Last month, I attended a White House event honoring Tech Inclusion Champions of Change. Valerie B. Jarrett, a Senior Advisor to President Barack Obama, said: “This is about our young people. But it’s also about the future of our country. President Obama has said that engaging, and exciting young people in STEM is incredibly important to the future of our nation.” STEM stands for Science, Technology, Engineering and Math.
The U.S. ranks 25th in math and 17th in science among the 65 countries participating in PISA, the Program for International Student Assessment. Non-Hispanic whites make up 73 percent of the STEM workforce. Blacks and Hispanics, who represent 28 percent of the U.S. population, make up only seven percent of STEM workers. The Department of Commerce reports that increasing the number of STEM workers among underrepresented minorities and girls will help ensure America’s continued global competitiveness.
Citizen Schools Founder and CEO Eric Schwarz led a workshop on US2020, a national initiative to mobilize one million STEM professionals to provide 20 hours of high-quality mentoring. Millions of kids will be exposed to the possibilities. As Schwarz was outlining US2020’s five-part strategy, I got an aha moment: We can do this.
During World War II, there was a shortage of white male workers. Black workers were excluded from all but menial jobs. From Madison Avenue to Hollywood, it was all hands on deck to give factory jobs a makeover.
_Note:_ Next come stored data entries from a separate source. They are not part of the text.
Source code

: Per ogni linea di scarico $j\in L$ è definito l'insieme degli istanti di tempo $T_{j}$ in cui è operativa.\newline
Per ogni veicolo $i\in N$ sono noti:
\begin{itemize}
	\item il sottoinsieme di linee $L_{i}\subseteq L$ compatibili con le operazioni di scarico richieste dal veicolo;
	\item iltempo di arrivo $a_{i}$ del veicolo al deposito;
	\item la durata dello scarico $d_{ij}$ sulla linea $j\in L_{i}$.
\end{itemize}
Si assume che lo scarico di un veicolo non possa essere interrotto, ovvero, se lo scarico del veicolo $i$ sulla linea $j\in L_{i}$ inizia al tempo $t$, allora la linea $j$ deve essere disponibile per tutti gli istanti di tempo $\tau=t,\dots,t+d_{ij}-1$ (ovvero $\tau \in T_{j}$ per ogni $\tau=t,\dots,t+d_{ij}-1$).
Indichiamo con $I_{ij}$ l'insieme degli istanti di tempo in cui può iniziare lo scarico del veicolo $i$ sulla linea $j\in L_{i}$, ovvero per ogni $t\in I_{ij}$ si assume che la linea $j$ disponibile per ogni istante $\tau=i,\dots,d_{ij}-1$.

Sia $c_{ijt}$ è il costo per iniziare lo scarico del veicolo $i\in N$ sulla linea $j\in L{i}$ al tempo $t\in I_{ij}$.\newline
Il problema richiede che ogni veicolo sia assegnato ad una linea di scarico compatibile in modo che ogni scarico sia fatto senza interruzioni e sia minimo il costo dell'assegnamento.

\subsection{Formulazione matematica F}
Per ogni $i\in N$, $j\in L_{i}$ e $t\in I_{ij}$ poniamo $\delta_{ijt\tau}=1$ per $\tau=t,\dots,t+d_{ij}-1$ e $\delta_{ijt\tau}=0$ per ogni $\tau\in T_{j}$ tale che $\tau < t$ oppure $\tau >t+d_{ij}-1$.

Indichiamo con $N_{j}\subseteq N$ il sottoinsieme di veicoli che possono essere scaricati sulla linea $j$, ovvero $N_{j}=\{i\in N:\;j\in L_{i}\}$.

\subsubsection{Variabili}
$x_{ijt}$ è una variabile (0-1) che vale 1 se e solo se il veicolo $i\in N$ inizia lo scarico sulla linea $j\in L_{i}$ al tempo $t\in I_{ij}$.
Popular culture was used to encourage women to pursue “man-size” jobs.
One of the most popular versions of “Rosie the Riveter” was recorded by a black quartet, the Four Vagabonds.
The mobilization strategy worked. White women poured into factories and produced munitions and war supplies. The wartime workforce demographics opened up opportunities for black women.
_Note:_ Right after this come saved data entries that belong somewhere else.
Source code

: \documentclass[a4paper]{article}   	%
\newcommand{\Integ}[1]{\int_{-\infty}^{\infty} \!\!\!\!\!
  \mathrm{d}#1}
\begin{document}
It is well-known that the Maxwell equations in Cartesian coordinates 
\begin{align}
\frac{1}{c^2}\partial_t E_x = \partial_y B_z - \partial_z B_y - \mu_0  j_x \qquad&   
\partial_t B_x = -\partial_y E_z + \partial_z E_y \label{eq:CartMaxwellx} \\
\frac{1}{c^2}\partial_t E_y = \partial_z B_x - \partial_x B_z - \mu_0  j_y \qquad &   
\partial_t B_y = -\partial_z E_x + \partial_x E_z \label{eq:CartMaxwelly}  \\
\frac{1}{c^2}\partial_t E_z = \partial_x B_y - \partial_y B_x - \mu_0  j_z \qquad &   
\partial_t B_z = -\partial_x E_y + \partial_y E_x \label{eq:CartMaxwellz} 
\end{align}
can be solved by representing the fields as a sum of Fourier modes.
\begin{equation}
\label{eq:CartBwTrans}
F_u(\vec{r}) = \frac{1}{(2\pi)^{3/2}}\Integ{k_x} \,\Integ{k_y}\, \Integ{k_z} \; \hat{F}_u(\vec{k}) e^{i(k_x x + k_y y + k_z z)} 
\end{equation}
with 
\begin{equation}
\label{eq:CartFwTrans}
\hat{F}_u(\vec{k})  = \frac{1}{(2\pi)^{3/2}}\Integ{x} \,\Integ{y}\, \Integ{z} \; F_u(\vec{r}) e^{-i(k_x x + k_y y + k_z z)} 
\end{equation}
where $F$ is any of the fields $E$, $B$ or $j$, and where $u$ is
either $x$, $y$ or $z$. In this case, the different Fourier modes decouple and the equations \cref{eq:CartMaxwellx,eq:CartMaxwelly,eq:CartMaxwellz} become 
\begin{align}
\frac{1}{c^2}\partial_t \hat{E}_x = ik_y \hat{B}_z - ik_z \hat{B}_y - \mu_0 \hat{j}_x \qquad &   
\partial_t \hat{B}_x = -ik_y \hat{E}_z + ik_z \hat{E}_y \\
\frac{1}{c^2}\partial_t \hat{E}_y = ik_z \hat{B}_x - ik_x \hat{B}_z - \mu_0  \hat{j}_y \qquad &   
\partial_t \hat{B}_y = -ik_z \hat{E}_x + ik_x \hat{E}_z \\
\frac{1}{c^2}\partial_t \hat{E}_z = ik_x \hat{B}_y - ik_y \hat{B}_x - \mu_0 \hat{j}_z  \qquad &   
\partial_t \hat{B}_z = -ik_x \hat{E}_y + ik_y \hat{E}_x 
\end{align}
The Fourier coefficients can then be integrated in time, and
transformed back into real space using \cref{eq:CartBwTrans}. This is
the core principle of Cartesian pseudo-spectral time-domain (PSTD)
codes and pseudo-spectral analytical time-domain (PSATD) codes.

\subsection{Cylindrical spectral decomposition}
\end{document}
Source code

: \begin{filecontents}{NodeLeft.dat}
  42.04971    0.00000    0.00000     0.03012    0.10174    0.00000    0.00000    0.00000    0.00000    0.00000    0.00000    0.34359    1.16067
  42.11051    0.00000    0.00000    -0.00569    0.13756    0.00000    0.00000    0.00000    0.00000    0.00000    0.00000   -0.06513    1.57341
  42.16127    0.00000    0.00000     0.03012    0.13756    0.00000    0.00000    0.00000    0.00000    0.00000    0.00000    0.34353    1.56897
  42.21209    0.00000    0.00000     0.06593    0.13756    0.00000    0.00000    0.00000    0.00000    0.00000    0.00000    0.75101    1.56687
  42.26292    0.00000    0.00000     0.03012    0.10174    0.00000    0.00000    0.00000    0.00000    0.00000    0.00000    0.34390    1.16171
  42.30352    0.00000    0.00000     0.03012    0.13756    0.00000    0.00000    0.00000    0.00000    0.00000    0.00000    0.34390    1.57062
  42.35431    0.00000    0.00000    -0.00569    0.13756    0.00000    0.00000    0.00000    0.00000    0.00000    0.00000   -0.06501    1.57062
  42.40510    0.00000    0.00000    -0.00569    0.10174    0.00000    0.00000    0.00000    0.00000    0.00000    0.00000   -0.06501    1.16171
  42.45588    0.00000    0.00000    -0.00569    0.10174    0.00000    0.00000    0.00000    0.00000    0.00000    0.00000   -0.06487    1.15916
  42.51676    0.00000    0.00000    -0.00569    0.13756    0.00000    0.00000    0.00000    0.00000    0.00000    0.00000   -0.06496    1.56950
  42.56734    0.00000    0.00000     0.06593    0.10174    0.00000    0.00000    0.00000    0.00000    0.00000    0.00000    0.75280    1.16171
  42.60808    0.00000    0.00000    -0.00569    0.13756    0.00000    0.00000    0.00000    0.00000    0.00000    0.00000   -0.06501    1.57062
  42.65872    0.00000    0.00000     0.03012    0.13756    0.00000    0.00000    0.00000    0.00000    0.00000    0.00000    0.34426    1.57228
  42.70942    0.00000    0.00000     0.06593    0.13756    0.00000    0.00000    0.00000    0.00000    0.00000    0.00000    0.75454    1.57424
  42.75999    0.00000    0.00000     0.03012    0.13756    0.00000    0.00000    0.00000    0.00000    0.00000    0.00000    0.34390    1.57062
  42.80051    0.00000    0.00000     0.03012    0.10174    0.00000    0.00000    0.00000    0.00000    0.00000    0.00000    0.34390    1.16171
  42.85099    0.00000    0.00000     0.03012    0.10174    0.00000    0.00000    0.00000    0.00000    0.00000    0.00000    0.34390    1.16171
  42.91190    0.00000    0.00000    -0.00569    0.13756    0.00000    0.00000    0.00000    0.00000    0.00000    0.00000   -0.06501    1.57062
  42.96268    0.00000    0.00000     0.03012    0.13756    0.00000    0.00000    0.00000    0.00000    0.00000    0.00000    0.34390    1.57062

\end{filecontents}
In today’s workforce, the iconic Rosie the Riveter would be classified a STEM worker. Then as now, the U.S. is facing a crisis. This time, the shifting demographics and minority underrepresentation in STEM fields threaten our economic growth.
According to the 2009 National Assessment of Educational Progress, only four percent of African American 12th graders were proficient in science. By contrast, 27 percent of white seniors and 36 percent of Asian American seniors performed at or above the proficient level. Hip hop icon GZA of the Wu-Tang Clan is determined to fix that.
GZA teamed up with Columbia Teachers College professor Christopher Emdin and the website Rap Genius to use hip hop to teach science. They created a competition, Science Genius BATTLES (Bringing Attention to Transforming Teaching, Learning and Engagement in Science), that required students to write science-based raps. At the launch of the pilot project, GZA said: “I am here not as a teacher, nor expert, nor genius. But I’m here as a science enthusiast who wants to inspire New York City public high school students to get excited about biology, chemistry and physics.”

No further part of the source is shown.